Unless I can somehow just pull down the portion of the file that contain the ID3 tags.
We’ll see…
October 18, 2007 at 7:37 am
“request for the mp3 from archive.org returns a 302 – redirect, which shouldn’t be hard to deal with”
Originally I had the script follow that redirect, but the LibriVox folks found it was better to let the RSS reader do that at feed fetch time.
“I believe that ID3 tags are at the end of the MP3 file”
Of course all the metadata comes from the LibriVox database. It could be scraped from the page, or perhaps LibriVox can publish it in a more tractable form.
October 18, 2007 at 11:43 am
our database holds the id3tags, i believe, so we could publish those too i think.
October 18, 2007 at 7:47 pm
Minh:
The HTTP spec defines byte ranges. Some web servers don’t support them, but archive.org does.
http://www.ietf.org/rfc/rfc2616.txt
Section 14.35.1 is what you want.
httplib2 is better than httplib2 for this kind of thing: http://code.google.com/p/httplib2/
docs: http://bitworking.org/projects/httplib2/ref/http-objects.html
Example of using httplib against archive.org to get part of the file:
http://dpaste.com/22843/
October 18, 2007 at 7:47 pm
Correction: *httplib2* is better than *httplib*.
:)
October 18, 2007 at 11:03 pm
Come to think of it, the title & artist info for each track can be acquire by screen scrapping alone. No need to go to the MP3 themselves.

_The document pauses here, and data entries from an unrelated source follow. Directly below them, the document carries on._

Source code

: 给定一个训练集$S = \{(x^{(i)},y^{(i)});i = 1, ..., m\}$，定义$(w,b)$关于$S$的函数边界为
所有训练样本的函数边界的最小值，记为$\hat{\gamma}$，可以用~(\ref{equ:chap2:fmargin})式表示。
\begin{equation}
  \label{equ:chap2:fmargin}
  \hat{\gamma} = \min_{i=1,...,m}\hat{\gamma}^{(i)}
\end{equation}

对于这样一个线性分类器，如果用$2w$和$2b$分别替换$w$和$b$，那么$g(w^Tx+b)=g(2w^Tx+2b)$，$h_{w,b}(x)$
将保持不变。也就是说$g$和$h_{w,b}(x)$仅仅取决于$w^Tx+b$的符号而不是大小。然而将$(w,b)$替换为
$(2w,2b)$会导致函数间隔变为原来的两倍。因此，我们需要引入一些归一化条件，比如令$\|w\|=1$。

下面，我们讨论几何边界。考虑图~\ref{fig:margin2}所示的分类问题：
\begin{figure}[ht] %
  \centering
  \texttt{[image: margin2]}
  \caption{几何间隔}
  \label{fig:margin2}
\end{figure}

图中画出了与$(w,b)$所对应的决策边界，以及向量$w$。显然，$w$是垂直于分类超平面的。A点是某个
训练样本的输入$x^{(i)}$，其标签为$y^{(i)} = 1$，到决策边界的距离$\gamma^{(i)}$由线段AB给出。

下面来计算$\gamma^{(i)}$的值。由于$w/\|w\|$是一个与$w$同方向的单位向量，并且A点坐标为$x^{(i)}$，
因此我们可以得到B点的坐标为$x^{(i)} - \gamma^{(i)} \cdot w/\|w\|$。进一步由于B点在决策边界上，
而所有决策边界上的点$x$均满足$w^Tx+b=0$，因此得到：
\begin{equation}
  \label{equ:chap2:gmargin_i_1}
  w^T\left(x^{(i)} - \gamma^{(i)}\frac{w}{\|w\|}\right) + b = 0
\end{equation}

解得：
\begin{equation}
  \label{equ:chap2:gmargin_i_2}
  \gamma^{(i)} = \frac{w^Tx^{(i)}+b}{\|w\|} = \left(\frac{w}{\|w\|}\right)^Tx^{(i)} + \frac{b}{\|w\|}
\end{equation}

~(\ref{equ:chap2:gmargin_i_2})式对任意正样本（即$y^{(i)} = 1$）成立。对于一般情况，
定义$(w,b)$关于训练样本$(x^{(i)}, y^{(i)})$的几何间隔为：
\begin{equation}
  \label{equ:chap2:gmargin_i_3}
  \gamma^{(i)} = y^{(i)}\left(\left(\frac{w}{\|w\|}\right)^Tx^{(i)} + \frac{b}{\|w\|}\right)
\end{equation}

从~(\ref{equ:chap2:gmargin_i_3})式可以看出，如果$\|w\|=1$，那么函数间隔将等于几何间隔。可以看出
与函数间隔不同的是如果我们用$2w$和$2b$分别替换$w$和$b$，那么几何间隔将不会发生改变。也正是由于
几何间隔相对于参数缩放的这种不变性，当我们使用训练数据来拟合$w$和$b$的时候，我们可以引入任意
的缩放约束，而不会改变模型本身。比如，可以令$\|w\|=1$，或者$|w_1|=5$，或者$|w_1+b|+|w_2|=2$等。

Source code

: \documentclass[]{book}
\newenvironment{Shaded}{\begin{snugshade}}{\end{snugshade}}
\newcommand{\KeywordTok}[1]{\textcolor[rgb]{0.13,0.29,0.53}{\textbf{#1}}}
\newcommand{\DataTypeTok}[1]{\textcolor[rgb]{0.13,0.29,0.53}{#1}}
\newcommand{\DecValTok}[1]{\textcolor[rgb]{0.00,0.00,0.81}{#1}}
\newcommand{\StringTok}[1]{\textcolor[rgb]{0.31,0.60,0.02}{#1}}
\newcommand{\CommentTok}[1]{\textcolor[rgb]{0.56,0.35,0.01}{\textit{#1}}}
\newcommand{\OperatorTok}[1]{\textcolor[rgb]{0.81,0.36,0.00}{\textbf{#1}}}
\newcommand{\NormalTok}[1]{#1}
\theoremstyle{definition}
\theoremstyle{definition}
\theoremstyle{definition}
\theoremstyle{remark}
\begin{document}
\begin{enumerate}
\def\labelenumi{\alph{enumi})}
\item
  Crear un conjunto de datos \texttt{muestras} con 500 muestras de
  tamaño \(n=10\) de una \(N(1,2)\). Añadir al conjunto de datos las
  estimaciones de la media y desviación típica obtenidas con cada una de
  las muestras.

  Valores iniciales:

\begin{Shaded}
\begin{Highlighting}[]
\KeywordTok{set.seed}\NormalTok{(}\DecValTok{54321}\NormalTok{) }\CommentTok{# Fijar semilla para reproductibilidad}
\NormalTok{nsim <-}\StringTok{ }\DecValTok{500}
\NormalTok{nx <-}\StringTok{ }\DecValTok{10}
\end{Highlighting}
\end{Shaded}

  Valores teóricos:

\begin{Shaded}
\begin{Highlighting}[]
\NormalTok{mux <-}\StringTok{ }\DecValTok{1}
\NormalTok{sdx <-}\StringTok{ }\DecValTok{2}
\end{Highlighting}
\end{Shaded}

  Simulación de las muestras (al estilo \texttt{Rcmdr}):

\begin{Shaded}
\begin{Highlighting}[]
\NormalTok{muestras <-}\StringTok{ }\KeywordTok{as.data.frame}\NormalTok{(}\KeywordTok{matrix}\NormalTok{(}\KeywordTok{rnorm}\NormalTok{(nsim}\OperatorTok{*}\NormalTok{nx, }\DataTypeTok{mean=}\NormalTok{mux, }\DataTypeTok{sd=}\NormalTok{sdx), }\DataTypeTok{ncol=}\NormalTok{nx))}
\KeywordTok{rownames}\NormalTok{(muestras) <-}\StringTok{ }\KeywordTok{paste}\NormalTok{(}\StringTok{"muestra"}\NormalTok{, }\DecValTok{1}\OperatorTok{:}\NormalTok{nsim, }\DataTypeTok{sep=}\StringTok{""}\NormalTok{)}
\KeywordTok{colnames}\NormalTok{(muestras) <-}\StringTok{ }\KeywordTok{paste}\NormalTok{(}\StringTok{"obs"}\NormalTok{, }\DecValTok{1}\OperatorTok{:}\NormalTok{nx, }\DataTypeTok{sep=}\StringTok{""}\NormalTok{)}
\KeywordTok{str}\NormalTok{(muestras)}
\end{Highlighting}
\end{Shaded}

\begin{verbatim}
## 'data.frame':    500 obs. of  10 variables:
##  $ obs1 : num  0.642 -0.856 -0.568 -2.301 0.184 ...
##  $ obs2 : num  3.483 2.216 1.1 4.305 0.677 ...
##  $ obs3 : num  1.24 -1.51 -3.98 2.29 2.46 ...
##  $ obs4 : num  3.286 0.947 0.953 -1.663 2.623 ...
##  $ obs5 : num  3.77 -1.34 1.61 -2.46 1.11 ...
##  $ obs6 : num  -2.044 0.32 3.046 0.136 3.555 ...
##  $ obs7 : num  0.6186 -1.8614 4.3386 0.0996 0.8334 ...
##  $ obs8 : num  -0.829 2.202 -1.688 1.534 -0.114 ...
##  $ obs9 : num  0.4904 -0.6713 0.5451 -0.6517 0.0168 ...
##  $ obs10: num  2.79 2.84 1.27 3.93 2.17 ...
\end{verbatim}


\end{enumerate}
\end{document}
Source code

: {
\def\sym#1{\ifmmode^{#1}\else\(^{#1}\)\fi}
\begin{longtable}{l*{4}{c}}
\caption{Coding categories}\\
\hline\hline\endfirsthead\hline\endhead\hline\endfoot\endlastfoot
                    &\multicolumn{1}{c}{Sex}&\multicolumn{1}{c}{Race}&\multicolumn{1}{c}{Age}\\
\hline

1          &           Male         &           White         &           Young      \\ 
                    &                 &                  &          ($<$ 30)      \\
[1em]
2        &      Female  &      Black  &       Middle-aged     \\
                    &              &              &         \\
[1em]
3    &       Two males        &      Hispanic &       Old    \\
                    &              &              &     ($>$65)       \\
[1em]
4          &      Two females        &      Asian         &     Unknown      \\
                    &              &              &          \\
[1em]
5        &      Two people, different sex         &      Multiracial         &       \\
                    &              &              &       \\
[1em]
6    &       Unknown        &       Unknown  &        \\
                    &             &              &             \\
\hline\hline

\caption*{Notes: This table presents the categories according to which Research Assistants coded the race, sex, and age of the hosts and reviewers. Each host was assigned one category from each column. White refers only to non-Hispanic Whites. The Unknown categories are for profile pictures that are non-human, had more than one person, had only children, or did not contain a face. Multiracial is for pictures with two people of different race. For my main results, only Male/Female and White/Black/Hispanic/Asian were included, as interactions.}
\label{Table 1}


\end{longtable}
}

October 19, 2007 at 7:34 am
“title & artist info for each track can be acquire by screen scraping alone”
That is true. However I would recommend that LibriVox publish this metadata as a distinct XML fragment for each work. Not only for the purposes of the feed generator, but for use by other aggregators that will want to get hold of what are, in effect, bibliographic records.